L'idée du film m'est venue d'une photo de Duane Michals, dont la légende dit en substance: "j'ai toujours espéré que mon père m'écrive un jour une lettre pour me dire où il avait caché son amour pour moi... et puis il est mort et je n'ai jamais reçu la lettre".
L'idée que j'ai eue (et qui introduit le film) est que c'est plutôt aux fils d'écrire "la lettre jamais écrite" en réunissant les moments rares où leur père leur a montré son amour.
Ces moments étaient surtaur liés, pour moi, à la maison que mon père s'était fait construire a Kamakura (l'une des trois cités impériales japonaises) et où il a fini sa vie aux côtés de sa dernière femme.

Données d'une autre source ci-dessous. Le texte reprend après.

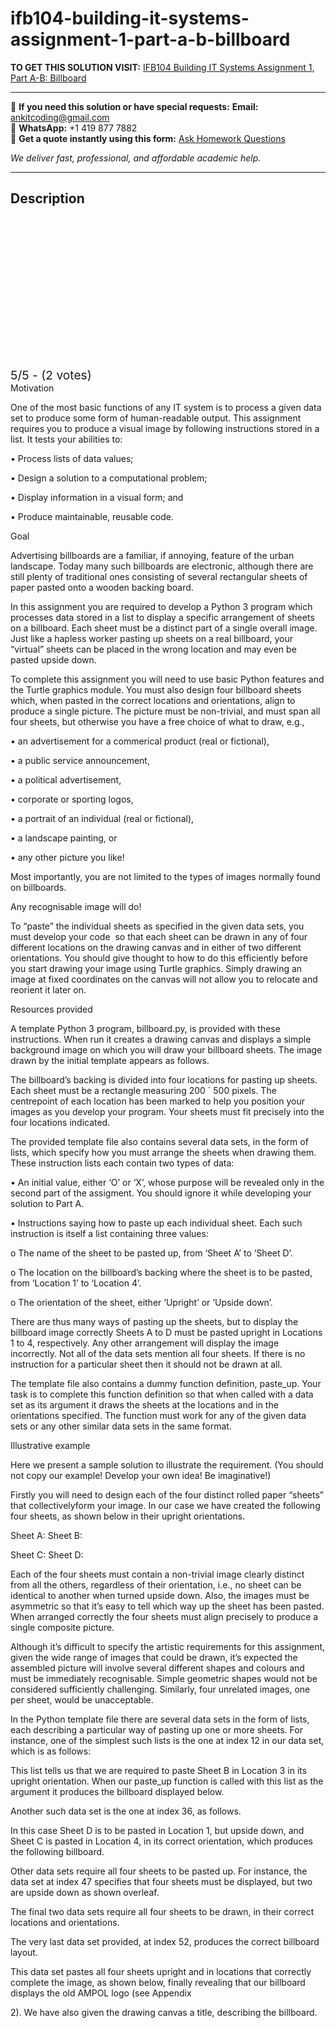 # ifb104-building-it-systems-assignment-1-part-a-b-billboard
**TO GET THIS SOLUTION VISIT:** [IFB104 Building IT Systems Assignment 1, Part A-B: Billboard](https://www.ankitcodinghub.com/product/ifb104-building-systems-assignment-1-part-b-billboard/)


---

📩 **If you need this solution or have special requests:** **Email:** ankitcoding@gmail.com  
📱 **WhatsApp:** +1 419 877 7882  
📄 **Get a quote instantly using this form:** [Ask Homework Questions](https://www.ankitcodinghub.com/services/ask-homework-questions/)

*We deliver fast, professional, and affordable academic help.*

---

<h2>Description</h2>



<div class="kk-star-ratings kksr-auto kksr-align-center kksr-valign-top" data-payload="{&quot;align&quot;:&quot;center&quot;,&quot;id&quot;:&quot;8212&quot;,&quot;slug&quot;:&quot;default&quot;,&quot;valign&quot;:&quot;top&quot;,&quot;ignore&quot;:&quot;&quot;,&quot;reference&quot;:&quot;auto&quot;,&quot;class&quot;:&quot;&quot;,&quot;count&quot;:&quot;2&quot;,&quot;legendonly&quot;:&quot;&quot;,&quot;readonly&quot;:&quot;&quot;,&quot;score&quot;:&quot;5&quot;,&quot;starsonly&quot;:&quot;&quot;,&quot;best&quot;:&quot;5&quot;,&quot;gap&quot;:&quot;4&quot;,&quot;greet&quot;:&quot;Rate this product&quot;,&quot;legend&quot;:&quot;5\/5 - (2 votes)&quot;,&quot;size&quot;:&quot;24&quot;,&quot;title&quot;:&quot;IFB104 Building IT Systems  Assignment 1, Part A-B: Billboard&quot;,&quot;width&quot;:&quot;138&quot;,&quot;_legend&quot;:&quot;{score}\/{best} - ({count} {votes})&quot;,&quot;font_factor&quot;:&quot;1.25&quot;}">

<div class="kksr-stars">

<div class="kksr-stars-inactive">
            <div class="kksr-star" data-star="1" style="padding-right: 4px">


<div class="kksr-icon" style="width: 24px; height: 24px;"></div>
        </div>
            <div class="kksr-star" data-star="2" style="padding-right: 4px">


<div class="kksr-icon" style="width: 24px; height: 24px;"></div>
        </div>
            <div class="kksr-star" data-star="3" style="padding-right: 4px">


<div class="kksr-icon" style="width: 24px; height: 24px;"></div>
        </div>
            <div class="kksr-star" data-star="4" style="padding-right: 4px">


<div class="kksr-icon" style="width: 24px; height: 24px;"></div>
        </div>
            <div class="kksr-star" data-star="5" style="padding-right: 4px">


<div class="kksr-icon" style="width: 24px; height: 24px;"></div>
        </div>
    </div>

<div class="kksr-stars-active" style="width: 138px;">
            <div class="kksr-star" style="padding-right: 4px">


<div class="kksr-icon" style="width: 24px; height: 24px;"></div>
        </div>
            <div class="kksr-star" style="padding-right: 4px">


<div class="kksr-icon" style="width: 24px; height: 24px;"></div>
        </div>
            <div class="kksr-star" style="padding-right: 4px">


<div class="kksr-icon" style="width: 24px; height: 24px;"></div>
        </div>
            <div class="kksr-star" style="padding-right: 4px">


<div class="kksr-icon" style="width: 24px; height: 24px;"></div>
        </div>
            <div class="kksr-star" style="padding-right: 4px">


<div class="kksr-icon" style="width: 24px; height: 24px;"></div>
        </div>
    </div>
</div>


<div class="kksr-legend" style="font-size: 19.2px;">
            5/5 - (2 votes)    </div>
    </div>
Motivation

One of the most basic functions of any IT system is to process a given data set to produce some form of human-readable output. This assignment requires you to produce a visual image by following instructions stored in a list. It tests your abilities to:

• Process lists of data values;

• Design a solution to a computational problem;

• Display information in a visual form; and

• Produce maintainable, reusable code.

Goal

Advertising billboards are a familiar, if annoying, feature of the urban landscape. Today many such billboards are electronic, although there are still plenty of traditional ones consisting of several rectangular sheets of paper pasted onto a wooden backing board.

In this assignment you are required to develop a Python 3 program which processes data stored in a list to display a specific arrangement of sheets on a billboard. Each sheet must be a distinct part of a single overall image. Just like a hapless worker pasting up sheets on a real billboard, your “virtual” sheets can be placed in the wrong location and may even be pasted upside down.

To complete this assignment you will need to use basic Python features and the Turtle graphics module. You must also design four billboard sheets which, when pasted in the correct locations and orientations, align to produce a single picture. The picture must be non-trivial, and must span all four sheets, but otherwise you have a free choice of what to draw, e.g.,

• an advertisement for a commerical product (real or fictional),

• a public service announcement,

• a political advertisement,

• corporate or sporting logos,

• a portrait of an individual (real or fictional),

• a landscape painting, or

• any other picture you like!

Most importantly, you are not limited to the types of images normally found on billboards.

Any recognisable image will do!

To “paste” the individual sheets as specified in the given data sets, you must develop your code&nbsp; so that each sheet can be drawn in any of four different locations on the drawing canvas and in either of two different orientations. You should give thought to how to do this efficiently before you start drawing your image using Turtle graphics. Simply drawing an image at fixed coordinates on the canvas will not allow you to relocate and reorient it later on.

Resources provided

A template Python 3 program, billboard.py, is provided with these instructions. When run it creates a drawing canvas and displays a simple background image on which you will draw your billboard sheets. The image drawn by the initial template appears as follows.

The billboard’s backing is divided into four locations for pasting up sheets. Each sheet must be a rectangle measuring 200 ´ 500 pixels. The centrepoint of each location has been marked to help you position your images as you develop your program. Your sheets must fit precisely into the four locations indicated.

The provided template file also contains several data sets, in the form of lists, which specify how you must arrange the sheets when drawing them. These instruction lists each contain two types of data:

• An initial value, either ‘O’ or ‘X’, whose purpose will be revealed only in the second part of the assigment. You should ignore it while developing your solution to Part A.

• Instructions saying how to paste up each individual sheet. Each such instruction is itself a list containing three values:

o The name of the sheet to be pasted up, from ‘Sheet A’ to ‘Sheet D’.

o The location on the billboard’s backing where the sheet is to be pasted, from ‘Location 1’ to ‘Location 4’.

o The orientation of the sheet, either ‘Upright’ or ‘Upside down’.

There are thus many ways of pasting up the sheets, but to display the billboard image correctly Sheets A to D must be pasted upright in Locations 1 to 4, respectively. Any other arrangement will display the image incorrectly. Not all of the data sets mention all four sheets. If there is no instruction for a particular sheet then it should not be drawn at all.

The template file also contains a dummy function definition, paste_up. Your task is to complete this function definition so that when called with a data set as its argument it draws the sheets at the locations and in the orientations specified. The function must work for any of the given data sets or any other similar data sets in the same format.

Illustrative example

Here we present a sample solution to illustrate the requirement. (You should not copy our example! Develop your own idea! Be imaginative!)

Firstly you will need to design each of the four distinct rolled paper “sheets” that collectivelyform your image. In our case we have created the following four sheets, as shown below in their upright orientations.

Sheet A: Sheet B:

Sheet C: Sheet D:

Each of the four sheets must contain a non-trivial image clearly distinct from all the others, regardless of their orientation, i.e., no sheet can be identical to another when turned upside down. Also, the images must be asymmetric so that it’s easy to tell which way up the sheet has been pasted. When arranged correctly the four sheets must align precisely to produce a single composite picture.

Although it’s difficult to specify the artistic requirements for this assignment, given the wide range of images that could be drawn, it’s expected the assembled picture will involve several different shapes and colours and must be immediately recognisable. Simple geometric shapes would not be considered sufficiently challenging. Similarly, four unrelated images, one per sheet, would be unacceptable.

In the Python template file there are several data sets in the form of lists, each describing a particular way of pasting up one or more sheets. For instance, one of the simplest such lists is the one at index 12 in our data set, which is as follows:

This list tells us that we are required to paste Sheet B in Location 3 in its upright orientation. When our paste_up function is called with this list as the argument it produces the billboard displayed below.

Another such data set is the one at index 36, as follows.

In this case Sheet D is to be pasted in Location 1, but upside down, and Sheet C is pasted in Location 4, in its correct orientation, which produces the following billboard.

Other data sets require all four sheets to be pasted up. For instance, the data set at index 47 specifies that four sheets must be displayed, but two are upside down as shown overleaf.

The final two data sets require all four sheets to be drawn, in their correct locations and orientations.

The very last data set provided, at index 52, produces the correct billboard layout.

This data set pastes all four sheets upright and in locations that correctly complete the image, as shown below, finally revealing that our billboard displays the old AMPOL logo (see Appendix

2). We have also given the drawing canvas a title, describing the billboard.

J'ai donc construit, avec l'aide de ma belle-mère, un parcours à travers la maison, le jardin et le cimetière voisin (où mon père est enterré): un parcours qui me ramène inévitablement dans le bureau de mon père, où je trouve une dernière trace de son amour - que j'interprète comme "l'autorisation enfin accordée d'être moi-même" - et où je peux, à mon tour, laisser partir mon père dans la mort qu'il avait choisie.

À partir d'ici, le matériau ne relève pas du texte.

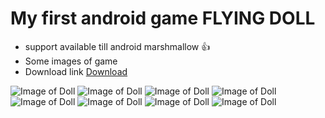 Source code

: # My first android game FLYING DOLL

 * support available till android marshmallow :+1:
 * Some images of game
 * Download link [Download](https://drive.google.com/open?id=0B8MoaKwy1GWYN0p1UXBhYzZEZmM)

![Image of Doll](http://i.imgur.com/RnaSYlj.jpg)
![Image of Doll](http://i.imgur.com/ZFAUfoY.jpg)
![Image of Doll](http://i.imgur.com/epBqr3G.jpg)
![Image of Doll](http://i.imgur.com/oiUShBY.jpg)
![Image of Doll](http://i.imgur.com/yrMdLKD.jpg)
![Image of Doll](http://i.imgur.com/QLjmLkv.jpg)
![Image of Doll](http://i.imgur.com/qjTh3I4.jpg)
![Image of Doll](http://i.imgur.com/NsNDSq0.jpg)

Die Idee des Films kam mir bei einem Foto von Duane MICHALS mit, sinngemäß, folgender Erläuterung: „Ich hatte immer gehofft, daß mir mein Vater eines Tages einen Brief schreiben und mir sagen würde, wo er die Liebe zu mir versteckt halte... und dann starb er, ohne daß ich den Brief jemals erhalten hätte."
Der Gedanke, der mir kam (und der dem Film zugrunde liegt) ist, daß eigentlich die Sohn den „nie erhaltenen Brief" hätte schreiben müssen, indem er die seltenen Augenblicke aufzählt, in denen der Vater ihm seine Zuneigung geeigt hatte.

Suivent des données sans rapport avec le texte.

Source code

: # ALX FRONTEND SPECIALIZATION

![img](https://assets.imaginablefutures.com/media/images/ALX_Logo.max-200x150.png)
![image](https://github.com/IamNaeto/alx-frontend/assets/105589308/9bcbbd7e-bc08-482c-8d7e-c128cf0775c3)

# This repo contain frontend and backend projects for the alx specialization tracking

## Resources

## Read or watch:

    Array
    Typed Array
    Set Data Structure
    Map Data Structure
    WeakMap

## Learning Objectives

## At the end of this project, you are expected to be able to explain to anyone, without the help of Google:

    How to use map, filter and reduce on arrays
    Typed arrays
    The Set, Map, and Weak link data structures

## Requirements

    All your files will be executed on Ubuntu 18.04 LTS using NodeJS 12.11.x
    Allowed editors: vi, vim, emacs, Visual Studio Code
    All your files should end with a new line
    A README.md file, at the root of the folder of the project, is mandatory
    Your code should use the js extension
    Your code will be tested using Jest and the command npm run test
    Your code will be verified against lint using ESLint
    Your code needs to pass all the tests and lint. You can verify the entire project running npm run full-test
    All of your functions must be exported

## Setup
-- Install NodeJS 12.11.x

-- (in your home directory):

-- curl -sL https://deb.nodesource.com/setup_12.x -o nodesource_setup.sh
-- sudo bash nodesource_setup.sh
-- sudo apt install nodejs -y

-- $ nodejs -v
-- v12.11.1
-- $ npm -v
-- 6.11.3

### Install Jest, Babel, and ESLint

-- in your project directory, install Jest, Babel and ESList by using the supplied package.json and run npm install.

Diese Augenblicke verbanden für mich die Erinnerung an das Haus meines Vaters, das er sich in Kamakura hat bauen lassen ( eine der drei imperialistischen Städte von Japan). Dort hat er sein Leben an der Seite seiner letzten Frau beendet. Ich habe mit meiner Stiefmutter einen Rundgang durch das Haus, den Garten und angrenzenden Friedhof (mein Vater ist dort begraben) gemacht- auf dem Weg bin ich in sein Büro gegangen, wo ich auf eine letzte Spur seiner Liebe gestossen bin. Ich interpretiere diese als Erlaubnis endlich “ ich selbst “ sein zu können. Ich kann nun meinem Vater in seinen Tod, den er sich ausgesucht hat, gehen lassen.